=== Task to carry out ===
In the records below, find each line containing the word "https" and copy it.
[Task input — start]
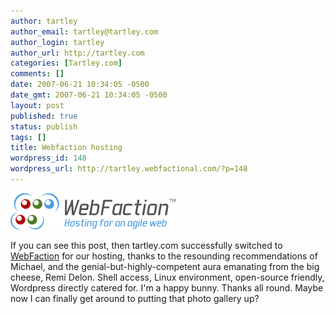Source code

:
 ```yaml
---
author: tartley
author_email: tartley@tartley.com
author_login: tartley
author_url: http://tartley.com
categories: [Tartley.com]
comments: []
date: 2007-06-21 10:34:05 -0500
date_gmt: 2007-06-21 10:34:05 -0500
layout: post
published: true
status: publish
tags: []
title: Webfaction hosting
wordpress_id: 148
wordpress_url: http://tartley.webfactional.com/?p=148
---
```


[![WebFaction - hosting for an agile web.](/assets/2007/06/webfaction.png)](https://www.webfaction.com/ "WebFaction - hosting for an agile web.")

If
you can see this post, then tartley.com successfully switched to
[WebFaction](https://www.webfaction.com/ "WebFaction - hosting for an agile web.")
for our hosting, thanks to the resounding recommendations of Michael,
and the genial-but-highly-competent aura emanating from the big cheese,
Remi Delon. Shell access, Linux environment, open-source friendly,
Wordpress directly catered for. I'm a happy bunny. Thanks all round.
Maybe now I can finally get around to putting that photo gallery up?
[Task input — finish]
=== Answer space ===
[![WebFaction - hosting for an agile web.](/assets/2007/06/webfaction.png)](https://www.webfaction.com/ "WebFaction - hosting for an agile web.")
[WebFaction](https://www.webfaction.com/ "WebFaction - hosting for an agile web.")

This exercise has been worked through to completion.